EXTRACTED ENTRIES:
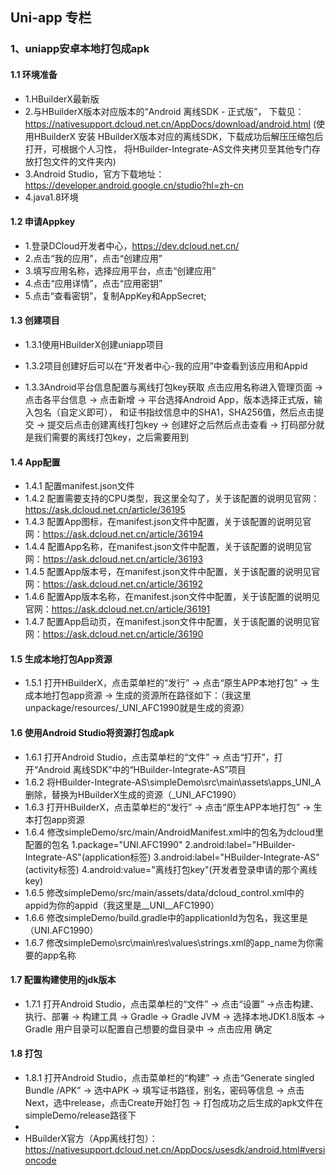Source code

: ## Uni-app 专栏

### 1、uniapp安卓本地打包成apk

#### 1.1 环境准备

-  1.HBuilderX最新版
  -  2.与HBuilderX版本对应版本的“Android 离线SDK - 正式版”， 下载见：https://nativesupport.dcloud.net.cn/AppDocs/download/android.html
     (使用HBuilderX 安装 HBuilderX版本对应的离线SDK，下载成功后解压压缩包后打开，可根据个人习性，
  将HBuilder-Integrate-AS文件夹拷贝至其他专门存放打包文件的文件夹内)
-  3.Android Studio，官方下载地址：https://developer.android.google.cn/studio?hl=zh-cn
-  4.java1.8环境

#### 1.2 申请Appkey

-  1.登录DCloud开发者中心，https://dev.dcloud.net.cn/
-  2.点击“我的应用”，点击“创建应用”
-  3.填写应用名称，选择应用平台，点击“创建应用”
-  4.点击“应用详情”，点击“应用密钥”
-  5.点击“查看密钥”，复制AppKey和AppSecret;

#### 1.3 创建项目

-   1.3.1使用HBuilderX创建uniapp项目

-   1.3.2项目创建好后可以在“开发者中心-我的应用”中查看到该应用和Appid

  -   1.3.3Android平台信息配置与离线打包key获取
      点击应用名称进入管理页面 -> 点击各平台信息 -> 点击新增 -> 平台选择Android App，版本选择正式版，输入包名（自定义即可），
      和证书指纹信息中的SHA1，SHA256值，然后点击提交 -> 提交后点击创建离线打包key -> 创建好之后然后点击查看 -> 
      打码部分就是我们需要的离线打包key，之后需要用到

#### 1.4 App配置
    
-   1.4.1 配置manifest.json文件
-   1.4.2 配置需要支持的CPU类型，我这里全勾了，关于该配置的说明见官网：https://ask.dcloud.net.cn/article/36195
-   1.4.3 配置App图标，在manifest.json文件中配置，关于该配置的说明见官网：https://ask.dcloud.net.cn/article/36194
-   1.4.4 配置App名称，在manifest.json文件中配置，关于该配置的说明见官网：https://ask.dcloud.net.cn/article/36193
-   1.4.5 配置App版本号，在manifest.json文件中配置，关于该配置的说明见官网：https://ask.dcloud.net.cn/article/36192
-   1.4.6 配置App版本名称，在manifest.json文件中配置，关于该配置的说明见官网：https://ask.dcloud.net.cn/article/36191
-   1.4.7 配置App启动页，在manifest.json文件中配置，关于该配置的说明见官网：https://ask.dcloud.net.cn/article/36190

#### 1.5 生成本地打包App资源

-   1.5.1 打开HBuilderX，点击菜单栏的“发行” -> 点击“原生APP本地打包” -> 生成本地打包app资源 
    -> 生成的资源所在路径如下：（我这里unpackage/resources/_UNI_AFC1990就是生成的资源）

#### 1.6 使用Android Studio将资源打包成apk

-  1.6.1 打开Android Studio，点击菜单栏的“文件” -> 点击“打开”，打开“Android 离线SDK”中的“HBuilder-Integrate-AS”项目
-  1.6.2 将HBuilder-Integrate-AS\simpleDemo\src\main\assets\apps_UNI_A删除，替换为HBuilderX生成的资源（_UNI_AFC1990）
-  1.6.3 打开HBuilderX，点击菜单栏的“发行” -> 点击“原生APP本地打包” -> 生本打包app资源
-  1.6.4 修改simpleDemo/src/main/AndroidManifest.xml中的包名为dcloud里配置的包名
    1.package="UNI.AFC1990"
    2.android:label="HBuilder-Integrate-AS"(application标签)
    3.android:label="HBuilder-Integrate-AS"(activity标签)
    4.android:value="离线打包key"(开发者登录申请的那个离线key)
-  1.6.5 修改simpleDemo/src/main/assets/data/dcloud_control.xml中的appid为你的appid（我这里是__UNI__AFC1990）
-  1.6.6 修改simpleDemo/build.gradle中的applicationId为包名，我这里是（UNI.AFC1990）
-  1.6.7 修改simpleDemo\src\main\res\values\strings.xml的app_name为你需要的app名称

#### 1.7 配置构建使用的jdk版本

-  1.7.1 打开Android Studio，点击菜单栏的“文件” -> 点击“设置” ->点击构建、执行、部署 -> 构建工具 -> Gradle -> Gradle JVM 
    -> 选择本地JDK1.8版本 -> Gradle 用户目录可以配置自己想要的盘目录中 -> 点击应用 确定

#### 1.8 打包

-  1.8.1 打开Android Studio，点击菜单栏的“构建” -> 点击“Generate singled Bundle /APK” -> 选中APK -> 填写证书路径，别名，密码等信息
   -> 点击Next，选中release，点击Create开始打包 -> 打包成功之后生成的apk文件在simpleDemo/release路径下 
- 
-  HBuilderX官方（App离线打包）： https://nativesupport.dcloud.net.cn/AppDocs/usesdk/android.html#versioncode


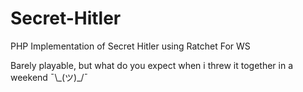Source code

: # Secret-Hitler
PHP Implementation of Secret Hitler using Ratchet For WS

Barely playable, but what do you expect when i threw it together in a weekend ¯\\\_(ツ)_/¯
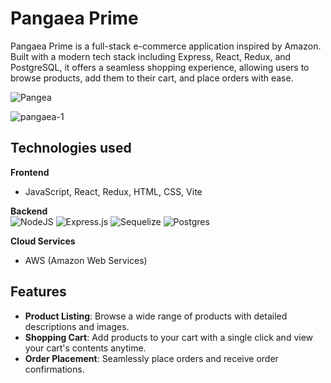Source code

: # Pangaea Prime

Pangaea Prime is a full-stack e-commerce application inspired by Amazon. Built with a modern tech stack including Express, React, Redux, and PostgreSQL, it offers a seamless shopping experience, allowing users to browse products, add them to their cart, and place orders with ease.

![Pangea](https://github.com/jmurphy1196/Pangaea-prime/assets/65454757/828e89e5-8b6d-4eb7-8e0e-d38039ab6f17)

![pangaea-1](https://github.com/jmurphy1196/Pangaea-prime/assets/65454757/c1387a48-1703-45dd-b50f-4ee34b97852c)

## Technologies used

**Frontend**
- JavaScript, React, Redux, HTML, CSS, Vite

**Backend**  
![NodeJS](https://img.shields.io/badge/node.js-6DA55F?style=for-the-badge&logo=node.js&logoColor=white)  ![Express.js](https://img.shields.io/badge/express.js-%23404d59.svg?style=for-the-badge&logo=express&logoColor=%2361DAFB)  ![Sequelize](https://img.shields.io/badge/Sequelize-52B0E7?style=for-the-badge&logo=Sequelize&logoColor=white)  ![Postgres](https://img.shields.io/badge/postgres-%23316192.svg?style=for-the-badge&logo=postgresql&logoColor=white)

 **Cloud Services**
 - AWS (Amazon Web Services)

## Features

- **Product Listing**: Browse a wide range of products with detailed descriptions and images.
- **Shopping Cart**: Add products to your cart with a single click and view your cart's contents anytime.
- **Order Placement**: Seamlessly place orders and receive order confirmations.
==
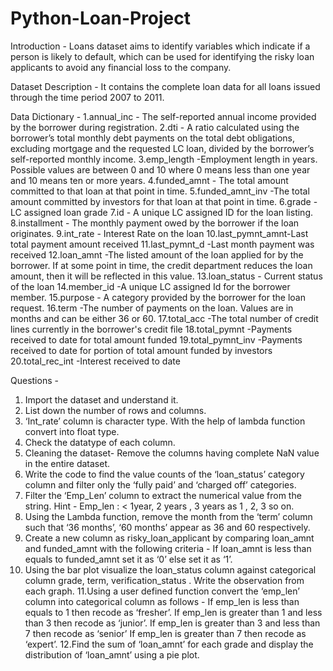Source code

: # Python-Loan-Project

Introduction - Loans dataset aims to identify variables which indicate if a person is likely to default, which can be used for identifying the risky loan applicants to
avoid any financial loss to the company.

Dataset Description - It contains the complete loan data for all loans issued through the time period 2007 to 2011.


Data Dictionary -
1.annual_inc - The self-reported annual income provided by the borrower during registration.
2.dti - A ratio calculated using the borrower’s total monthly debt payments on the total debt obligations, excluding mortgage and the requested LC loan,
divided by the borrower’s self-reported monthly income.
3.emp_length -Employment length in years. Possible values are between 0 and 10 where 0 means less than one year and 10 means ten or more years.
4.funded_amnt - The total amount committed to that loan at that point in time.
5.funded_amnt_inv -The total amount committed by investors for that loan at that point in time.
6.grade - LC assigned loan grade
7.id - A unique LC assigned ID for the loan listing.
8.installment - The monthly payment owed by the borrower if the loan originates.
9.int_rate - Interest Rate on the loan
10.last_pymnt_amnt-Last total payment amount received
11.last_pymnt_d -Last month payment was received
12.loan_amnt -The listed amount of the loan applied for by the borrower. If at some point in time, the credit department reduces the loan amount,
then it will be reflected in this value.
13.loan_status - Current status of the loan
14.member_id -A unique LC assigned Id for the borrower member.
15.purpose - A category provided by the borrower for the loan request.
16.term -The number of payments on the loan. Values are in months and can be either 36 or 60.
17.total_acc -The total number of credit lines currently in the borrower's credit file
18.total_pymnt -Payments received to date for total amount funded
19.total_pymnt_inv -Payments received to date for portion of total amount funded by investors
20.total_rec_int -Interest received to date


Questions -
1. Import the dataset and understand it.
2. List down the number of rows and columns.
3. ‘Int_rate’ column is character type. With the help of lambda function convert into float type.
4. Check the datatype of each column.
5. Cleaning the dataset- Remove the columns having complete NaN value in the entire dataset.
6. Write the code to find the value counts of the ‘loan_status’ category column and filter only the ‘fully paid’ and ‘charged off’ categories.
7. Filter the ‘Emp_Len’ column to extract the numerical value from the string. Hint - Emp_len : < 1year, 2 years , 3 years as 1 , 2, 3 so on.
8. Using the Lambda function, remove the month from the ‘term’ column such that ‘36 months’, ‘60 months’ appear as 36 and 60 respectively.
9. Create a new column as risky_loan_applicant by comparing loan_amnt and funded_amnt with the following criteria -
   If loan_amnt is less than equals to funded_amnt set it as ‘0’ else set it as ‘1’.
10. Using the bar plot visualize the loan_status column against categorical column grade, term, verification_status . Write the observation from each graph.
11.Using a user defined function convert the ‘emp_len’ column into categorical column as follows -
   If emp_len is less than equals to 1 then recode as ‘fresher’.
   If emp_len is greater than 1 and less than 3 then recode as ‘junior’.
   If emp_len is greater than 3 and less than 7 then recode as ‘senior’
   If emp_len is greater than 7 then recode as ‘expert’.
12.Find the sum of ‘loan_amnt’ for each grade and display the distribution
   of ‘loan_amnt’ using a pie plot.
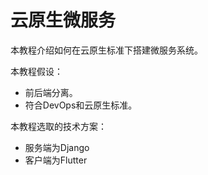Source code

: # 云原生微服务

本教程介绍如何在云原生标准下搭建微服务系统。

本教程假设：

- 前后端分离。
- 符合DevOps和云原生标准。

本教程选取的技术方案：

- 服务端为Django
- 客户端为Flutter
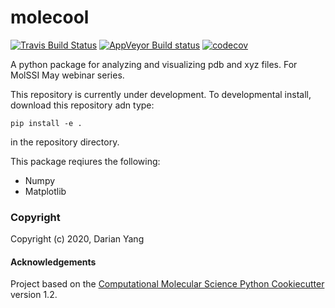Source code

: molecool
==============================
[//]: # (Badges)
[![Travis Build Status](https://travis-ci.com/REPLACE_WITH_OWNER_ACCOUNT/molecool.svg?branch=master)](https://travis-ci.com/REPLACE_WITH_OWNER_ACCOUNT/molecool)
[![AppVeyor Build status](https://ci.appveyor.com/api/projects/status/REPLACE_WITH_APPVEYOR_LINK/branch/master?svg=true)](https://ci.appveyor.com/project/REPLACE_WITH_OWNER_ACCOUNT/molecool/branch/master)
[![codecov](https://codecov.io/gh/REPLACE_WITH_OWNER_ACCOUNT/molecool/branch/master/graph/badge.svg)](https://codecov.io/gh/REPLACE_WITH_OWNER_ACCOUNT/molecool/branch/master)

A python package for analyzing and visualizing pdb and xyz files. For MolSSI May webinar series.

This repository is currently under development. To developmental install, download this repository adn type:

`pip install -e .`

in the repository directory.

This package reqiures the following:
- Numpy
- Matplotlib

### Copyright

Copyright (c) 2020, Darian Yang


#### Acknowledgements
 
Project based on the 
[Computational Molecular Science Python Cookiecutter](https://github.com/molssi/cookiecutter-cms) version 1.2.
* * *
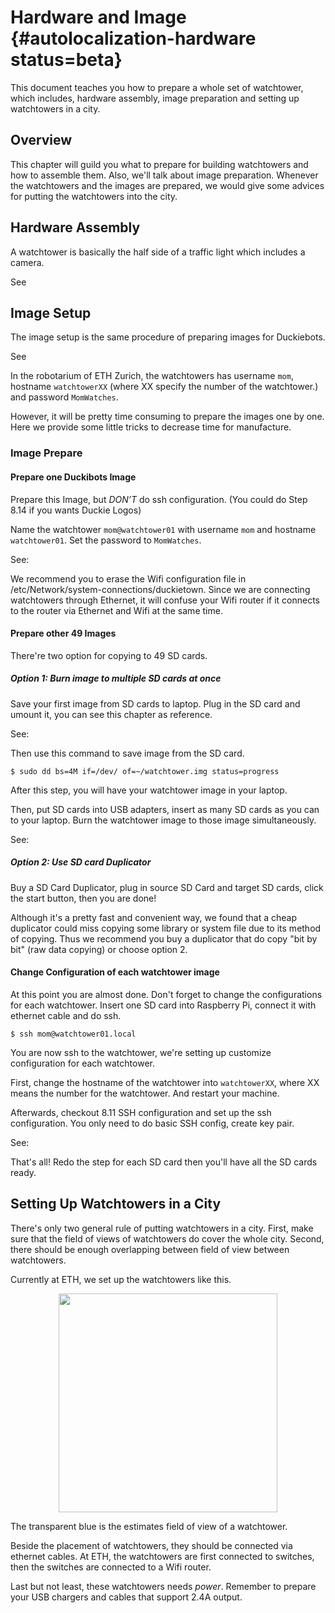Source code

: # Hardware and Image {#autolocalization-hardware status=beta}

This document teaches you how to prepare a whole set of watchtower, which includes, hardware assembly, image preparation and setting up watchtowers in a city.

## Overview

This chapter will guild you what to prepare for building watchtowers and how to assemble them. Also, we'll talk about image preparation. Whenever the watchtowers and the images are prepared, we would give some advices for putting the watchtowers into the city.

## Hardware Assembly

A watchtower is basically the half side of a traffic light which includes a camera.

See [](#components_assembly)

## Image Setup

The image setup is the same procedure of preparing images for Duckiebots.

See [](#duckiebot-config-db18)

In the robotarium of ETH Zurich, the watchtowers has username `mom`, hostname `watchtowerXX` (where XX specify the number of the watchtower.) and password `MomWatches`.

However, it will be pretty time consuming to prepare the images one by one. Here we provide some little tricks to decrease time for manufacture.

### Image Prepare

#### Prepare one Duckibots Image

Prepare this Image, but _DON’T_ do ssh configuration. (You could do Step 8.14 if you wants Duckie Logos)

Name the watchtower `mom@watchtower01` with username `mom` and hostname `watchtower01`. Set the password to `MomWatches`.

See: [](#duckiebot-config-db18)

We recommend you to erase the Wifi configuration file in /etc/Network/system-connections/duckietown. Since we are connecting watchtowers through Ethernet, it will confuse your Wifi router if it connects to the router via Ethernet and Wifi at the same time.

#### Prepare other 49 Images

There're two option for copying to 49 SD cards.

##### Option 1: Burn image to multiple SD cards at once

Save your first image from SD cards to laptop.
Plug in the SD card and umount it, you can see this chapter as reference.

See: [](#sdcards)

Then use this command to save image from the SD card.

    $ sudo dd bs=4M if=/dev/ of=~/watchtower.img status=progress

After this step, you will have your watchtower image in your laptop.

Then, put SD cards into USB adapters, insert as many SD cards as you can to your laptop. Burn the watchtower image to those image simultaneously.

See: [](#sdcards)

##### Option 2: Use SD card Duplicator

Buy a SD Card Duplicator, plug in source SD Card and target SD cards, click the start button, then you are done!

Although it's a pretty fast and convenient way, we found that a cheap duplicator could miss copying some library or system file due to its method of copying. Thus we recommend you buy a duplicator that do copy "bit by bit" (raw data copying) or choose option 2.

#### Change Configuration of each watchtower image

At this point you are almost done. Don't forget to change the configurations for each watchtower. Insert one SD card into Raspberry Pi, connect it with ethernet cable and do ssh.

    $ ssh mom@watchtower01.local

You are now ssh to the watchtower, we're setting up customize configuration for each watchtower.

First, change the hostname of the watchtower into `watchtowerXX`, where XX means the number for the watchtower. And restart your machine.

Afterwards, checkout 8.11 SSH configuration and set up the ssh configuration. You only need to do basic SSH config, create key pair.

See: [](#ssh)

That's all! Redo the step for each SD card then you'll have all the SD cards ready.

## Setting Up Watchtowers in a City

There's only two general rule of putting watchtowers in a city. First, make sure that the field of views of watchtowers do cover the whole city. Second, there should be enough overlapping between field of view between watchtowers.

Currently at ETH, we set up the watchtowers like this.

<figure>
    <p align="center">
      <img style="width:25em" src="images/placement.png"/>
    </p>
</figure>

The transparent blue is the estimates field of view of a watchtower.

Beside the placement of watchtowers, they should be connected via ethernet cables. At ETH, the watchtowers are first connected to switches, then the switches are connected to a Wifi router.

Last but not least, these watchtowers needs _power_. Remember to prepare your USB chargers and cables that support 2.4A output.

REQUIRED WORK:
For this exercise, repeat exactly the lines of the data above from the one with "However, it will" down to the one with "Prepare this Image, but", both end lines included.

RESULT:
However, it will be pretty time consuming to prepare the images one by one. Here we provide some little tricks to decrease time for manufacture.

### Image Prepare

#### Prepare one Duckibots Image

Prepare this Image, but _DON’T_ do ssh configuration. (You could do Step 8.14 if you wants Duckie Logos)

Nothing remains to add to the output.